4.4 O conector de entrada e saída de dados, subitem 3.15, deve ser
selado.
4.5 Outros pontos de selagem podem ser estabelecidos na ocasião da
aprovação do modelo.
4.6 Todo mototaxímetro deve prever local adequado, para fácil aposição e
visualização das marcas de verificação e opcionalmente, a marca de verificação pode ser
constituída da marca de selagem.
4.7 As marcas de verificação e selagem devem ser mantidas em perfeitas
condições.
5. INSCRIÇÕES OBRIGATÓRIAS
5.1 nome ou marca, CNPJ do requerente;
5.2 para os mototaxímetros importados, além do nome ou marca do
fabricante, deve constar o nome e endereço do requerente sediado no Brasil;
5.3 país de origem;
5.4 designação do modelo e número de fabricação (série);
5.5 identificação ou código da aprovação do modelo;
5.6 faixa de ajuste da constante "k" do mototaxímetro.

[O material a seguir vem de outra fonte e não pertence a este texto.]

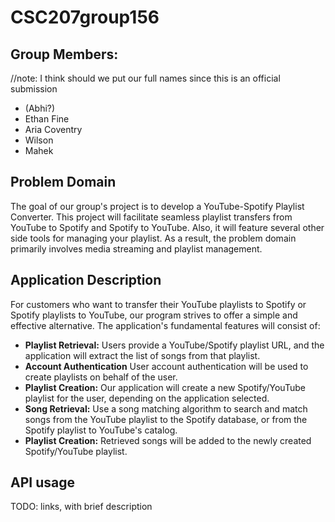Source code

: # CSC207group156
## Group Members:
//note: I think should we put our full names since this is an official submission
- (Abhi?)
- Ethan Fine
- Aria Coventry
- Wilson
- Mahek

## Problem Domain
The goal of our group's project is to develop a YouTube-Spotify Playlist Converter. This project will facilitate 
seamless playlist transfers from YouTube to Spotify and Spotify to YouTube. Also, it will feature several other side tools for managing your playlist. As a result, the problem domain primarily involves media streaming 
and playlist management.

## Application Description
For customers who want to transfer their YouTube playlists to Spotify or Spotify playlists to YouTube, our program strives to offer a simple and 
effective alternative. The application's fundamental features will consist of:
- **Playlist Retrieval:** Users provide a YouTube/Spotify playlist URL, and the application will extract the list of songs from that playlist.
- **Account Authentication** User account authentication will be used to create playlists on behalf of the user.
- **Playlist Creation:** Our application will create a new Spotify/YouTube playlist for the user, depending on the application selected.
- **Song Retrieval:** Use a song matching algorithm to search and match songs from the YouTube playlist to the Spotify database, or from the Spotify playlist to YouTube's catalog.
- **Playlist Creation:** Retrieved songs will be added to the newly created Spotify/YouTube playlist.


## API usage
TODO: links, with brief description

6. CONTROLE METROLÓGICO LEGAL
6.1 Aprovação de Modelo.
6.1.1 O requerente da aprovação de modelo deve apresentar a solicitação de
acordo com a regulamentação técnica metrológica em vigor, acompanhada de dois
protótipos do modelo.
6.1.2 A avaliação do modelo consiste no exame dos protótipos de acordo com
este regulamento.
6.1.3 A avaliação do modelo consiste nas seguintes etapas principais: exame
da documentação, exame geral e ensaios dos protótipos.

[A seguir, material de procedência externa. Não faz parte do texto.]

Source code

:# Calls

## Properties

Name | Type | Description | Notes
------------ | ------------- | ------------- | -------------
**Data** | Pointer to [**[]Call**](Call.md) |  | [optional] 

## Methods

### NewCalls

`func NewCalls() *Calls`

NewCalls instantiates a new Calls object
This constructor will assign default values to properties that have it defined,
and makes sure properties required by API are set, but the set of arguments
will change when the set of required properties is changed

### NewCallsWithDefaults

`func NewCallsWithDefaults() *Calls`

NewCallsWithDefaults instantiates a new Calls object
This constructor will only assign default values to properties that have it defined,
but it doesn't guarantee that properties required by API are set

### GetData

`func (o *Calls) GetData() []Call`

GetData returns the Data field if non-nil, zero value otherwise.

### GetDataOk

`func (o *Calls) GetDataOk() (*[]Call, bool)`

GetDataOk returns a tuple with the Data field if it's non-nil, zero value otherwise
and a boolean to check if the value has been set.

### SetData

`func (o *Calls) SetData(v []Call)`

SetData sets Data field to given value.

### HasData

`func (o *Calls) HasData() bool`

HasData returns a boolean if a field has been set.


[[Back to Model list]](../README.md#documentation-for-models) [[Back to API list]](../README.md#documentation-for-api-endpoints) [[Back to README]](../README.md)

6.1.3.1 Exame da documentação: consiste de análise da documentação
apresentada quanto à completude e atendimento das exigências regulamentares, se o
memorial descritivo do modelo esclarece e define as características construtivas e
metrológicas, especificações técnicas e operacionais.
6.1.3.2 Exame geral: tem como objetivo analisar se o modelo encontra-se de
acordo com as exigências deste regulamento e com o especificado no respectivo
memorial descritivo.
6.1.3.3 Ensaios: cada protótipo deve ser previamente programado de acordo
com o requerido pelo serviço responsável pela aprovação do modelo.

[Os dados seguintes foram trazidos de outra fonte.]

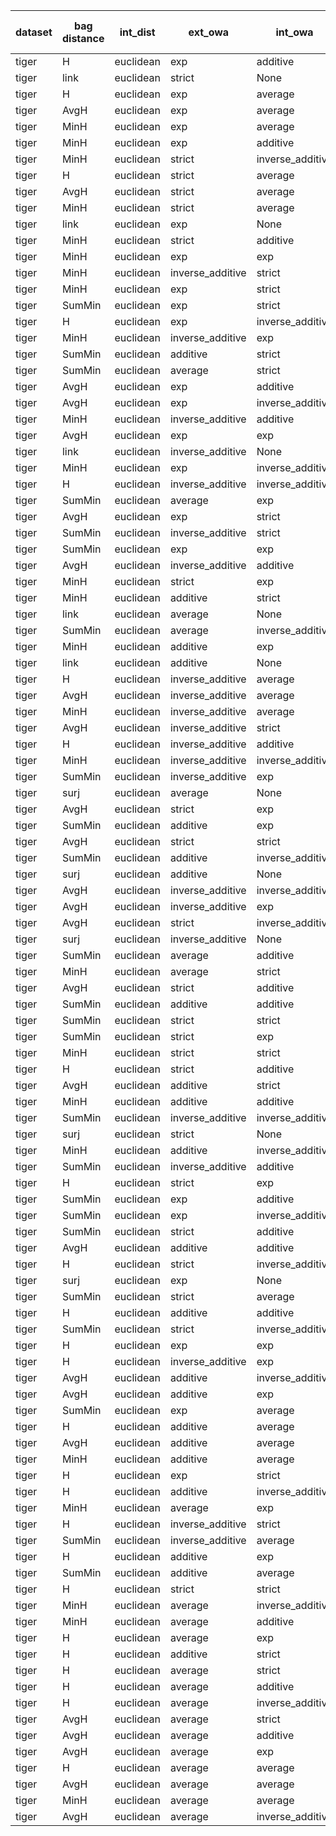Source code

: | dataset | bag distance | int_dist | ext_owa | int_owa | Accuracy | F1 | TP | TN | FP | FN | Sensitivity | False Negative Rate | False Positive Rate | Specificity | Precission | False omission rate | FDR | Negative predictive value |
|---------|--------------|----------|---------|---------|----------|----|----|----|----|----|-------------|---------------------|---------------------|-------------|------------|---------------------|-----|---------------------------|
| tiger | H | euclidean | exp | additive | 0.82 | 0.833 | 90 | 74 | 26 | 10 | 0.9 | 0.1 | 0.26 | 0.74 | 0.776 | 0.119 | 0.224 | 0.881 |
| tiger | link | euclidean | strict | None | 0.82 | 0.83 | 88 | 76 | 24 | 12 | 0.88 | 0.12 | 0.24 | 0.76 | 0.786 | 0.136 | 0.214 | 0.864 |
| tiger | H | euclidean | exp | average | 0.805 | 0.824 | 91 | 70 | 30 | 9 | 0.91 | 0.09 | 0.3 | 0.7 | 0.752 | 0.114 | 0.248 | 0.886 |
| tiger | AvgH | euclidean | exp | average | 0.805 | 0.824 | 91 | 70 | 30 | 9 | 0.91 | 0.09 | 0.3 | 0.7 | 0.752 | 0.114 | 0.248 | 0.886 |
| tiger | MinH | euclidean | exp | average | 0.805 | 0.824 | 91 | 70 | 30 | 9 | 0.91 | 0.09 | 0.3 | 0.7 | 0.752 | 0.114 | 0.248 | 0.886 |
| tiger | MinH | euclidean | exp | additive | 0.8 | 0.82 | 91 | 69 | 31 | 9 | 0.91 | 0.09 | 0.31 | 0.69 | 0.746 | 0.115 | 0.254 | 0.885 |
| tiger | MinH | euclidean | strict | inverse_additive | 0.8 | 0.817 | 89 | 71 | 29 | 11 | 0.89 | 0.11 | 0.29 | 0.71 | 0.754 | 0.134 | 0.246 | 0.866 |
| tiger | H | euclidean | strict | average | 0.8 | 0.817 | 89 | 71 | 29 | 11 | 0.89 | 0.11 | 0.29 | 0.71 | 0.754 | 0.134 | 0.246 | 0.866 |
| tiger | AvgH | euclidean | strict | average | 0.8 | 0.817 | 89 | 71 | 29 | 11 | 0.89 | 0.11 | 0.29 | 0.71 | 0.754 | 0.134 | 0.246 | 0.866 |
| tiger | MinH | euclidean | strict | average | 0.8 | 0.817 | 89 | 71 | 29 | 11 | 0.89 | 0.11 | 0.29 | 0.71 | 0.754 | 0.134 | 0.246 | 0.866 |
| tiger | link | euclidean | exp | None | 0.81 | 0.816 | 84 | 78 | 22 | 16 | 0.84 | 0.16 | 0.22 | 0.78 | 0.792 | 0.17 | 0.208 | 0.83 |
| tiger | MinH | euclidean | strict | additive | 0.78 | 0.805 | 91 | 65 | 35 | 9 | 0.91 | 0.09 | 0.35 | 0.65 | 0.722 | 0.122 | 0.278 | 0.878 |
| tiger | MinH | euclidean | exp | exp | 0.785 | 0.805 | 89 | 68 | 32 | 11 | 0.89 | 0.11 | 0.32 | 0.68 | 0.736 | 0.139 | 0.264 | 0.861 |
| tiger | MinH | euclidean | inverse_additive | strict | 0.775 | 0.802 | 91 | 64 | 36 | 9 | 0.91 | 0.09 | 0.36 | 0.64 | 0.717 | 0.123 | 0.283 | 0.877 |
| tiger | MinH | euclidean | exp | strict | 0.79 | 0.802 | 85 | 73 | 27 | 15 | 0.85 | 0.15 | 0.27 | 0.73 | 0.759 | 0.17 | 0.241 | 0.83 |
| tiger | SumMin | euclidean | exp | strict | 0.795 | 0.802 | 83 | 76 | 24 | 17 | 0.83 | 0.17 | 0.24 | 0.76 | 0.776 | 0.183 | 0.224 | 0.817 |
| tiger | H | euclidean | exp | inverse_additive | 0.79 | 0.8 | 84 | 74 | 26 | 16 | 0.84 | 0.16 | 0.26 | 0.74 | 0.764 | 0.178 | 0.236 | 0.822 |
| tiger | MinH | euclidean | inverse_additive | exp | 0.765 | 0.8 | 94 | 59 | 41 | 6 | 0.94 | 0.06 | 0.41 | 0.59 | 0.696 | 0.092 | 0.304 | 0.908 |
| tiger | SumMin | euclidean | additive | strict | 0.8 | 0.796 | 78 | 82 | 18 | 22 | 0.78 | 0.22 | 0.18 | 0.82 | 0.812 | 0.212 | 0.188 | 0.788 |
| tiger | SumMin | euclidean | average | strict | 0.8 | 0.796 | 78 | 82 | 18 | 22 | 0.78 | 0.22 | 0.18 | 0.82 | 0.812 | 0.212 | 0.188 | 0.788 |
| tiger | AvgH | euclidean | exp | additive | 0.77 | 0.796 | 90 | 64 | 36 | 10 | 0.9 | 0.1 | 0.36 | 0.64 | 0.714 | 0.135 | 0.286 | 0.865 |
| tiger | AvgH | euclidean | exp | inverse_additive | 0.77 | 0.796 | 90 | 64 | 36 | 10 | 0.9 | 0.1 | 0.36 | 0.64 | 0.714 | 0.135 | 0.286 | 0.865 |
| tiger | MinH | euclidean | inverse_additive | additive | 0.755 | 0.793 | 94 | 57 | 43 | 6 | 0.94 | 0.06 | 0.43 | 0.57 | 0.686 | 0.095 | 0.314 | 0.905 |
| tiger | AvgH | euclidean | exp | exp | 0.765 | 0.793 | 90 | 63 | 37 | 10 | 0.9 | 0.1 | 0.37 | 0.63 | 0.709 | 0.137 | 0.291 | 0.863 |
| tiger | link | euclidean | inverse_additive | None | 0.785 | 0.792 | 82 | 75 | 25 | 18 | 0.82 | 0.18 | 0.25 | 0.75 | 0.766 | 0.194 | 0.234 | 0.806 |
| tiger | MinH | euclidean | exp | inverse_additive | 0.765 | 0.791 | 89 | 64 | 36 | 11 | 0.89 | 0.11 | 0.36 | 0.64 | 0.712 | 0.147 | 0.288 | 0.853 |
| tiger | H | euclidean | inverse_additive | inverse_additive | 0.755 | 0.79 | 92 | 59 | 41 | 8 | 0.92 | 0.08 | 0.41 | 0.59 | 0.692 | 0.119 | 0.308 | 0.881 |
| tiger | SumMin | euclidean | average | exp | 0.79 | 0.79 | 79 | 79 | 21 | 21 | 0.79 | 0.21 | 0.21 | 0.79 | 0.79 | 0.21 | 0.21 | 0.79 |
| tiger | AvgH | euclidean | exp | strict | 0.76 | 0.789 | 90 | 62 | 38 | 10 | 0.9 | 0.1 | 0.38 | 0.62 | 0.703 | 0.139 | 0.297 | 0.861 |
| tiger | SumMin | euclidean | inverse_additive | strict | 0.795 | 0.788 | 76 | 83 | 17 | 24 | 0.76 | 0.24 | 0.17 | 0.83 | 0.817 | 0.224 | 0.183 | 0.776 |
| tiger | SumMin | euclidean | exp | exp | 0.785 | 0.788 | 80 | 77 | 23 | 20 | 0.8 | 0.2 | 0.23 | 0.77 | 0.777 | 0.206 | 0.223 | 0.794 |
| tiger | AvgH | euclidean | inverse_additive | additive | 0.745 | 0.787 | 94 | 55 | 45 | 6 | 0.94 | 0.06 | 0.45 | 0.55 | 0.676 | 0.098 | 0.324 | 0.902 |
| tiger | MinH | euclidean | strict | exp | 0.755 | 0.786 | 90 | 61 | 39 | 10 | 0.9 | 0.1 | 0.39 | 0.61 | 0.698 | 0.141 | 0.302 | 0.859 |
| tiger | MinH | euclidean | additive | strict | 0.745 | 0.785 | 93 | 56 | 44 | 7 | 0.93 | 0.07 | 0.44 | 0.56 | 0.679 | 0.111 | 0.321 | 0.889 |
| tiger | link | euclidean | average | None | 0.78 | 0.784 | 80 | 76 | 24 | 20 | 0.8 | 0.2 | 0.24 | 0.76 | 0.769 | 0.208 | 0.231 | 0.792 |
| tiger | SumMin | euclidean | average | inverse_additive | 0.785 | 0.784 | 78 | 79 | 21 | 22 | 0.78 | 0.22 | 0.21 | 0.79 | 0.788 | 0.218 | 0.212 | 0.782 |
| tiger | MinH | euclidean | additive | exp | 0.73 | 0.784 | 98 | 48 | 52 | 2 | 0.98 | 0.02 | 0.52 | 0.48 | 0.653 | 0.04 | 0.347 | 0.96 |
| tiger | link | euclidean | additive | None | 0.78 | 0.782 | 79 | 77 | 23 | 21 | 0.79 | 0.21 | 0.23 | 0.77 | 0.775 | 0.214 | 0.225 | 0.786 |
| tiger | H | euclidean | inverse_additive | average | 0.74 | 0.782 | 93 | 55 | 45 | 7 | 0.93 | 0.07 | 0.45 | 0.55 | 0.674 | 0.113 | 0.326 | 0.887 |
| tiger | AvgH | euclidean | inverse_additive | average | 0.74 | 0.782 | 93 | 55 | 45 | 7 | 0.93 | 0.07 | 0.45 | 0.55 | 0.674 | 0.113 | 0.326 | 0.887 |
| tiger | MinH | euclidean | inverse_additive | average | 0.74 | 0.782 | 93 | 55 | 45 | 7 | 0.93 | 0.07 | 0.45 | 0.55 | 0.674 | 0.113 | 0.326 | 0.887 |
| tiger | AvgH | euclidean | inverse_additive | strict | 0.74 | 0.78 | 92 | 56 | 44 | 8 | 0.92 | 0.08 | 0.44 | 0.56 | 0.676 | 0.125 | 0.324 | 0.875 |
| tiger | H | euclidean | inverse_additive | additive | 0.74 | 0.78 | 92 | 56 | 44 | 8 | 0.92 | 0.08 | 0.44 | 0.56 | 0.676 | 0.125 | 0.324 | 0.875 |
| tiger | MinH | euclidean | inverse_additive | inverse_additive | 0.74 | 0.78 | 92 | 56 | 44 | 8 | 0.92 | 0.08 | 0.44 | 0.56 | 0.676 | 0.125 | 0.324 | 0.875 |
| tiger | SumMin | euclidean | inverse_additive | exp | 0.78 | 0.78 | 78 | 78 | 22 | 22 | 0.78 | 0.22 | 0.22 | 0.78 | 0.78 | 0.22 | 0.22 | 0.78 |
| tiger | surj | euclidean | average | None | 0.77 | 0.779 | 81 | 73 | 27 | 19 | 0.81 | 0.19 | 0.27 | 0.73 | 0.75 | 0.207 | 0.25 | 0.793 |
| tiger | AvgH | euclidean | strict | exp | 0.75 | 0.779 | 88 | 62 | 38 | 12 | 0.88 | 0.12 | 0.38 | 0.62 | 0.698 | 0.162 | 0.302 | 0.838 |
| tiger | SumMin | euclidean | additive | exp | 0.785 | 0.779 | 76 | 81 | 19 | 24 | 0.76 | 0.24 | 0.19 | 0.81 | 0.8 | 0.229 | 0.2 | 0.771 |
| tiger | AvgH | euclidean | strict | strict | 0.75 | 0.777 | 87 | 63 | 37 | 13 | 0.87 | 0.13 | 0.37 | 0.63 | 0.702 | 0.171 | 0.298 | 0.829 |
| tiger | SumMin | euclidean | additive | inverse_additive | 0.785 | 0.777 | 75 | 82 | 18 | 25 | 0.75 | 0.25 | 0.18 | 0.82 | 0.806 | 0.234 | 0.194 | 0.766 |
| tiger | surj | euclidean | additive | None | 0.765 | 0.775 | 81 | 72 | 28 | 19 | 0.81 | 0.19 | 0.28 | 0.72 | 0.743 | 0.209 | 0.257 | 0.791 |
| tiger | AvgH | euclidean | inverse_additive | inverse_additive | 0.725 | 0.774 | 94 | 51 | 49 | 6 | 0.94 | 0.06 | 0.49 | 0.51 | 0.657 | 0.105 | 0.343 | 0.895 |
| tiger | AvgH | euclidean | inverse_additive | exp | 0.725 | 0.774 | 94 | 51 | 49 | 6 | 0.94 | 0.06 | 0.49 | 0.51 | 0.657 | 0.105 | 0.343 | 0.895 |
| tiger | AvgH | euclidean | strict | inverse_additive | 0.745 | 0.771 | 86 | 63 | 37 | 14 | 0.86 | 0.14 | 0.37 | 0.63 | 0.699 | 0.182 | 0.301 | 0.818 |
| tiger | surj | euclidean | inverse_additive | None | 0.755 | 0.77 | 82 | 69 | 31 | 18 | 0.82 | 0.18 | 0.31 | 0.69 | 0.726 | 0.207 | 0.274 | 0.793 |
| tiger | SumMin | euclidean | average | additive | 0.77 | 0.768 | 76 | 78 | 22 | 24 | 0.76 | 0.24 | 0.22 | 0.78 | 0.776 | 0.235 | 0.224 | 0.765 |
| tiger | MinH | euclidean | average | strict | 0.705 | 0.767 | 97 | 44 | 56 | 3 | 0.97 | 0.03 | 0.56 | 0.44 | 0.634 | 0.064 | 0.366 | 0.936 |
| tiger | AvgH | euclidean | strict | additive | 0.735 | 0.764 | 86 | 61 | 39 | 14 | 0.86 | 0.14 | 0.39 | 0.61 | 0.688 | 0.187 | 0.312 | 0.813 |
| tiger | SumMin | euclidean | additive | additive | 0.775 | 0.764 | 73 | 82 | 18 | 27 | 0.73 | 0.27 | 0.18 | 0.82 | 0.802 | 0.248 | 0.198 | 0.752 |
| tiger | SumMin | euclidean | strict | strict | 0.745 | 0.763 | 82 | 67 | 33 | 18 | 0.82 | 0.18 | 0.33 | 0.67 | 0.713 | 0.212 | 0.287 | 0.788 |
| tiger | SumMin | euclidean | strict | exp | 0.735 | 0.762 | 85 | 62 | 38 | 15 | 0.85 | 0.15 | 0.38 | 0.62 | 0.691 | 0.195 | 0.309 | 0.805 |
| tiger | MinH | euclidean | strict | strict | 0.745 | 0.761 | 81 | 68 | 32 | 19 | 0.81 | 0.19 | 0.32 | 0.68 | 0.717 | 0.218 | 0.283 | 0.782 |
| tiger | H | euclidean | strict | additive | 0.74 | 0.761 | 83 | 65 | 35 | 17 | 0.83 | 0.17 | 0.35 | 0.65 | 0.703 | 0.207 | 0.297 | 0.793 |
| tiger | AvgH | euclidean | additive | strict | 0.69 | 0.76 | 98 | 40 | 60 | 2 | 0.98 | 0.02 | 0.6 | 0.4 | 0.62 | 0.048 | 0.38 | 0.952 |
| tiger | MinH | euclidean | additive | additive | 0.685 | 0.757 | 98 | 39 | 61 | 2 | 0.98 | 0.02 | 0.61 | 0.39 | 0.616 | 0.049 | 0.384 | 0.951 |
| tiger | SumMin | euclidean | inverse_additive | inverse_additive | 0.76 | 0.755 | 74 | 78 | 22 | 26 | 0.74 | 0.26 | 0.22 | 0.78 | 0.771 | 0.25 | 0.229 | 0.75 |
| tiger | surj | euclidean | strict | None | 0.735 | 0.751 | 80 | 67 | 33 | 20 | 0.8 | 0.2 | 0.33 | 0.67 | 0.708 | 0.23 | 0.292 | 0.77 |
| tiger | MinH | euclidean | additive | inverse_additive | 0.675 | 0.751 | 98 | 37 | 63 | 2 | 0.98 | 0.02 | 0.63 | 0.37 | 0.609 | 0.051 | 0.391 | 0.949 |
| tiger | SumMin | euclidean | inverse_additive | additive | 0.755 | 0.749 | 73 | 78 | 22 | 27 | 0.73 | 0.27 | 0.22 | 0.78 | 0.768 | 0.257 | 0.232 | 0.743 |
| tiger | H | euclidean | strict | exp | 0.74 | 0.748 | 77 | 71 | 29 | 23 | 0.77 | 0.23 | 0.29 | 0.71 | 0.726 | 0.245 | 0.274 | 0.755 |
| tiger | SumMin | euclidean | exp | additive | 0.75 | 0.747 | 74 | 76 | 24 | 26 | 0.74 | 0.26 | 0.24 | 0.76 | 0.755 | 0.255 | 0.245 | 0.745 |
| tiger | SumMin | euclidean | exp | inverse_additive | 0.75 | 0.747 | 74 | 76 | 24 | 26 | 0.74 | 0.26 | 0.24 | 0.76 | 0.755 | 0.255 | 0.245 | 0.745 |
| tiger | SumMin | euclidean | strict | additive | 0.72 | 0.745 | 82 | 62 | 38 | 18 | 0.82 | 0.18 | 0.38 | 0.62 | 0.683 | 0.225 | 0.317 | 0.775 |
| tiger | AvgH | euclidean | additive | additive | 0.665 | 0.745 | 98 | 35 | 65 | 2 | 0.98 | 0.02 | 0.65 | 0.35 | 0.601 | 0.054 | 0.399 | 0.946 |
| tiger | H | euclidean | strict | inverse_additive | 0.725 | 0.744 | 80 | 65 | 35 | 20 | 0.8 | 0.2 | 0.35 | 0.65 | 0.696 | 0.235 | 0.304 | 0.765 |
| tiger | surj | euclidean | exp | None | 0.72 | 0.743 | 81 | 63 | 37 | 19 | 0.81 | 0.19 | 0.37 | 0.63 | 0.686 | 0.232 | 0.314 | 0.768 |
| tiger | SumMin | euclidean | strict | average | 0.72 | 0.743 | 81 | 63 | 37 | 19 | 0.81 | 0.19 | 0.37 | 0.63 | 0.686 | 0.232 | 0.314 | 0.768 |
| tiger | H | euclidean | additive | additive | 0.66 | 0.742 | 98 | 34 | 66 | 2 | 0.98 | 0.02 | 0.66 | 0.34 | 0.598 | 0.056 | 0.402 | 0.944 |
| tiger | SumMin | euclidean | strict | inverse_additive | 0.715 | 0.742 | 82 | 61 | 39 | 18 | 0.82 | 0.18 | 0.39 | 0.61 | 0.678 | 0.228 | 0.322 | 0.772 |
| tiger | H | euclidean | exp | exp | 0.73 | 0.74 | 77 | 69 | 31 | 23 | 0.77 | 0.23 | 0.31 | 0.69 | 0.713 | 0.25 | 0.287 | 0.75 |
| tiger | H | euclidean | inverse_additive | exp | 0.695 | 0.738 | 86 | 53 | 47 | 14 | 0.86 | 0.14 | 0.47 | 0.53 | 0.647 | 0.209 | 0.353 | 0.791 |
| tiger | AvgH | euclidean | additive | inverse_additive | 0.65 | 0.737 | 98 | 32 | 68 | 2 | 0.98 | 0.02 | 0.68 | 0.32 | 0.59 | 0.059 | 0.41 | 0.941 |
| tiger | AvgH | euclidean | additive | exp | 0.65 | 0.737 | 98 | 32 | 68 | 2 | 0.98 | 0.02 | 0.68 | 0.32 | 0.59 | 0.059 | 0.41 | 0.941 |
| tiger | SumMin | euclidean | exp | average | 0.74 | 0.735 | 72 | 76 | 24 | 28 | 0.72 | 0.28 | 0.24 | 0.76 | 0.75 | 0.269 | 0.25 | 0.731 |
| tiger | H | euclidean | additive | average | 0.645 | 0.734 | 98 | 31 | 69 | 2 | 0.98 | 0.02 | 0.69 | 0.31 | 0.587 | 0.061 | 0.413 | 0.939 |
| tiger | AvgH | euclidean | additive | average | 0.645 | 0.734 | 98 | 31 | 69 | 2 | 0.98 | 0.02 | 0.69 | 0.31 | 0.587 | 0.061 | 0.413 | 0.939 |
| tiger | MinH | euclidean | additive | average | 0.645 | 0.734 | 98 | 31 | 69 | 2 | 0.98 | 0.02 | 0.69 | 0.31 | 0.587 | 0.061 | 0.413 | 0.939 |
| tiger | H | euclidean | exp | strict | 0.73 | 0.733 | 74 | 72 | 28 | 26 | 0.74 | 0.26 | 0.28 | 0.72 | 0.725 | 0.265 | 0.275 | 0.735 |
| tiger | H | euclidean | additive | inverse_additive | 0.64 | 0.731 | 98 | 30 | 70 | 2 | 0.98 | 0.02 | 0.7 | 0.3 | 0.583 | 0.062 | 0.417 | 0.938 |
| tiger | MinH | euclidean | average | exp | 0.64 | 0.731 | 98 | 30 | 70 | 2 | 0.98 | 0.02 | 0.7 | 0.3 | 0.583 | 0.062 | 0.417 | 0.938 |
| tiger | H | euclidean | inverse_additive | strict | 0.69 | 0.723 | 81 | 57 | 43 | 19 | 0.81 | 0.19 | 0.43 | 0.57 | 0.653 | 0.25 | 0.347 | 0.75 |
| tiger | SumMin | euclidean | inverse_additive | average | 0.735 | 0.723 | 69 | 78 | 22 | 31 | 0.69 | 0.31 | 0.22 | 0.78 | 0.758 | 0.284 | 0.242 | 0.716 |
| tiger | H | euclidean | additive | exp | 0.625 | 0.717 | 95 | 30 | 70 | 5 | 0.95 | 0.05 | 0.7 | 0.3 | 0.576 | 0.143 | 0.424 | 0.857 |
| tiger | SumMin | euclidean | additive | average | 0.735 | 0.717 | 67 | 80 | 20 | 33 | 0.67 | 0.33 | 0.2 | 0.8 | 0.77 | 0.292 | 0.23 | 0.708 |
| tiger | H | euclidean | strict | strict | 0.69 | 0.702 | 73 | 65 | 35 | 27 | 0.73 | 0.27 | 0.35 | 0.65 | 0.676 | 0.293 | 0.324 | 0.707 |
| tiger | MinH | euclidean | average | inverse_additive | 0.555 | 0.69 | 99 | 12 | 88 | 1 | 0.99 | 0.01 | 0.88 | 0.12 | 0.529 | 0.077 | 0.471 | 0.923 |
| tiger | MinH | euclidean | average | additive | 0.55 | 0.688 | 99 | 11 | 89 | 1 | 0.99 | 0.01 | 0.89 | 0.11 | 0.527 | 0.083 | 0.473 | 0.917 |
| tiger | H | euclidean | average | exp | 0.535 | 0.683 | 100 | 7 | 93 | 0 | 1.0 | 0.0 | 0.93 | 0.07 | 0.518 | 0.0 | 0.482 | 1.0 |
| tiger | H | euclidean | additive | strict | 0.595 | 0.682 | 87 | 32 | 68 | 13 | 0.87 | 0.13 | 0.68 | 0.32 | 0.561 | 0.289 | 0.439 | 0.711 |
| tiger | H | euclidean | average | strict | 0.535 | 0.68 | 99 | 8 | 92 | 1 | 0.99 | 0.01 | 0.92 | 0.08 | 0.518 | 0.111 | 0.482 | 0.889 |
| tiger | H | euclidean | average | additive | 0.53 | 0.68 | 100 | 6 | 94 | 0 | 1.0 | 0.0 | 0.94 | 0.06 | 0.515 | 0.0 | 0.485 | 1.0 |
| tiger | H | euclidean | average | inverse_additive | 0.53 | 0.68 | 100 | 6 | 94 | 0 | 1.0 | 0.0 | 0.94 | 0.06 | 0.515 | 0.0 | 0.485 | 1.0 |
| tiger | AvgH | euclidean | average | strict | 0.53 | 0.678 | 99 | 7 | 93 | 1 | 0.99 | 0.01 | 0.93 | 0.07 | 0.516 | 0.125 | 0.484 | 0.875 |
| tiger | AvgH | euclidean | average | additive | 0.52 | 0.673 | 99 | 5 | 95 | 1 | 0.99 | 0.01 | 0.95 | 0.05 | 0.51 | 0.167 | 0.49 | 0.833 |
| tiger | AvgH | euclidean | average | exp | 0.52 | 0.673 | 99 | 5 | 95 | 1 | 0.99 | 0.01 | 0.95 | 0.05 | 0.51 | 0.167 | 0.49 | 0.833 |
| tiger | H | euclidean | average | average | 0.515 | 0.673 | 100 | 3 | 97 | 0 | 1.0 | 0.0 | 0.97 | 0.03 | 0.508 | 0.0 | 0.492 | 1.0 |
| tiger | AvgH | euclidean | average | average | 0.515 | 0.673 | 100 | 3 | 97 | 0 | 1.0 | 0.0 | 0.97 | 0.03 | 0.508 | 0.0 | 0.492 | 1.0 |
| tiger | MinH | euclidean | average | average | 0.515 | 0.673 | 100 | 3 | 97 | 0 | 1.0 | 0.0 | 0.97 | 0.03 | 0.508 | 0.0 | 0.492 | 1.0 |
| tiger | AvgH | euclidean | average | inverse_additive | 0.515 | 0.671 | 99 | 4 | 96 | 1 | 0.99 | 0.01 | 0.96 | 0.04 | 0.508 | 0.2 | 0.492 | 0.8 |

6.1.3.3.1. As programações dos dois protótipos devem ser distintas,
abrangendo valores diversos para todos os parâmetros de programação e serão
executados os seguintes ensaios:
a) Verificação da programação;
b) Constatação do retorno obrigatório à posição "LIVRE";
c) Constatação do retorno da posição "A PAGAR", para "LIVRE";
d) Constatação se o mototaxímetro não passa de "LIVRE" para "OCUPADO" e
nem de "OCUPADO" para "A PAGAR", (alínea 'e' do subitem 3.7);
e) Verificação da velocidade de transição;
f) Ensaio do modo quilométrico;
g) Ensaio do modo horário;
h) Verificação do funcionamento do mototaxímetro na faixa de constante "k"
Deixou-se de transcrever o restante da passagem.